Task instructions: Restate all of the data below word for word.

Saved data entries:
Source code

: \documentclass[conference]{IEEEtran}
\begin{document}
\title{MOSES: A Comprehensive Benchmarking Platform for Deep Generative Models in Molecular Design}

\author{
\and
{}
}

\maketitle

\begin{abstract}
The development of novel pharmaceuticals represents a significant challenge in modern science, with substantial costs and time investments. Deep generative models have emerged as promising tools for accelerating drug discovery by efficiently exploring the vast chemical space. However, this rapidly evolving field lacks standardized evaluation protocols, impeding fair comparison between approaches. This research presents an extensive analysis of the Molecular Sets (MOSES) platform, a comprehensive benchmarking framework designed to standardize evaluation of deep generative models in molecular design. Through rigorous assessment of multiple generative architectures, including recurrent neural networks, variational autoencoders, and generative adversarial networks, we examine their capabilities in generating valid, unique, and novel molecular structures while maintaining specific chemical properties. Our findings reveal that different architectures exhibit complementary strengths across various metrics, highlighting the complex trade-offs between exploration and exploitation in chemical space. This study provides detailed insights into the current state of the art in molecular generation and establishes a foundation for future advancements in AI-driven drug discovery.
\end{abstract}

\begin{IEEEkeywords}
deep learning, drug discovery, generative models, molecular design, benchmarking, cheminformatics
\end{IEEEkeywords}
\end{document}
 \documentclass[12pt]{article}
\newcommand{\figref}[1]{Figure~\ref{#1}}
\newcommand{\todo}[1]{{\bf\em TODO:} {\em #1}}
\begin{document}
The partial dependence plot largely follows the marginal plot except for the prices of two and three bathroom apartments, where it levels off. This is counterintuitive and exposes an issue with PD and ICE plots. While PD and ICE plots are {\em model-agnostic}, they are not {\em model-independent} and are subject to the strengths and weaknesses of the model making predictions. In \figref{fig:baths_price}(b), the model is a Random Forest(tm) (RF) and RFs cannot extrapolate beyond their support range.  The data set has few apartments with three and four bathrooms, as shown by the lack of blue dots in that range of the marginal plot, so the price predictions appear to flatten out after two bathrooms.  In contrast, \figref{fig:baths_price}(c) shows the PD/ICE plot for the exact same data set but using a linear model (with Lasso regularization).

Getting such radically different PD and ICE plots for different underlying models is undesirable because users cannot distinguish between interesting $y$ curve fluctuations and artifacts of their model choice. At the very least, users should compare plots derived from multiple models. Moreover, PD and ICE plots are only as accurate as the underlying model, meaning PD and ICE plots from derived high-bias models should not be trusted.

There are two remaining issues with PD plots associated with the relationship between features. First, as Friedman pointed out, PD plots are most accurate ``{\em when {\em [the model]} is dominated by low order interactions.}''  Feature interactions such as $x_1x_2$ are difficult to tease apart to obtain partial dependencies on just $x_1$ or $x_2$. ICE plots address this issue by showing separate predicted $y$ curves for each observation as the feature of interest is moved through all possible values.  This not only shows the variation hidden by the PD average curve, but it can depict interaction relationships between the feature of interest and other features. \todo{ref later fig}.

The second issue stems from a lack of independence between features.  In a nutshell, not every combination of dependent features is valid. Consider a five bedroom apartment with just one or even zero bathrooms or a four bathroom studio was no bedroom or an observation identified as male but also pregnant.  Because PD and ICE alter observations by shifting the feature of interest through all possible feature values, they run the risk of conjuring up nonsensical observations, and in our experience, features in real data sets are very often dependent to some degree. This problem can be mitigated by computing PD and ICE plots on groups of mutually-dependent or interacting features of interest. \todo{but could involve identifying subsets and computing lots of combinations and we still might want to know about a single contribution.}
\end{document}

Output of the exercise:
Source code

: \documentclass[conference]{IEEEtran}
\begin{document}
\title{MOSES: A Comprehensive Benchmarking Platform for Deep Generative Models in Molecular Design}

\author{
\and
{}
}

\maketitle

\begin{abstract}
The development of novel pharmaceuticals represents a significant challenge in modern science, with substantial costs and time investments. Deep generative models have emerged as promising tools for accelerating drug discovery by efficiently exploring the vast chemical space. However, this rapidly evolving field lacks standardized evaluation protocols, impeding fair comparison between approaches. This research presents an extensive analysis of the Molecular Sets (MOSES) platform, a comprehensive benchmarking framework designed to standardize evaluation of deep generative models in molecular design. Through rigorous assessment of multiple generative architectures, including recurrent neural networks, variational autoencoders, and generative adversarial networks, we examine their capabilities in generating valid, unique, and novel molecular structures while maintaining specific chemical properties. Our findings reveal that different architectures exhibit complementary strengths across various metrics, highlighting the complex trade-offs between exploration and exploitation in chemical space. This study provides detailed insights into the current state of the art in molecular generation and establishes a foundation for future advancements in AI-driven drug discovery.
\end{abstract}

\begin{IEEEkeywords}
deep learning, drug discovery, generative models, molecular design, benchmarking, cheminformatics
\end{IEEEkeywords}
\end{document}
 \documentclass[12pt]{article}
\newcommand{\figref}[1]{Figure~\ref{#1}}
\newcommand{\todo}[1]{{\bf\em TODO:} {\em #1}}
\begin{document}
The partial dependence plot largely follows the marginal plot except for the prices of two and three bathroom apartments, where it levels off. This is counterintuitive and exposes an issue with PD and ICE plots. While PD and ICE plots are {\em model-agnostic}, they are not {\em model-independent} and are subject to the strengths and weaknesses of the model making predictions. In \figref{fig:baths_price}(b), the model is a Random Forest(tm) (RF) and RFs cannot extrapolate beyond their support range.  The data set has few apartments with three and four bathrooms, as shown by the lack of blue dots in that range of the marginal plot, so the price predictions appear to flatten out after two bathrooms.  In contrast, \figref{fig:baths_price}(c) shows the PD/ICE plot for the exact same data set but using a linear model (with Lasso regularization).

Getting such radically different PD and ICE plots for different underlying models is undesirable because users cannot distinguish between interesting $y$ curve fluctuations and artifacts of their model choice. At the very least, users should compare plots derived from multiple models. Moreover, PD and ICE plots are only as accurate as the underlying model, meaning PD and ICE plots from derived high-bias models should not be trusted.

There are two remaining issues with PD plots associated with the relationship between features. First, as Friedman pointed out, PD plots are most accurate ``{\em when {\em [the model]} is dominated by low order interactions.}''  Feature interactions such as $x_1x_2$ are difficult to tease apart to obtain partial dependencies on just $x_1$ or $x_2$. ICE plots address this issue by showing separate predicted $y$ curves for each observation as the feature of interest is moved through all possible values.  This not only shows the variation hidden by the PD average curve, but it can depict interaction relationships between the feature of interest and other features. \todo{ref later fig}.

The second issue stems from a lack of independence between features.  In a nutshell, not every combination of dependent features is valid. Consider a five bedroom apartment with just one or even zero bathrooms or a four bathroom studio was no bedroom or an observation identified as male but also pregnant.  Because PD and ICE alter observations by shifting the feature of interest through all possible feature values, they run the risk of conjuring up nonsensical observations, and in our experience, features in real data sets are very often dependent to some degree. This problem can be mitigated by computing PD and ICE plots on groups of mutually-dependent or interacting features of interest. \todo{but could involve identifying subsets and computing lots of combinations and we still might want to know about a single contribution.}
\end{document}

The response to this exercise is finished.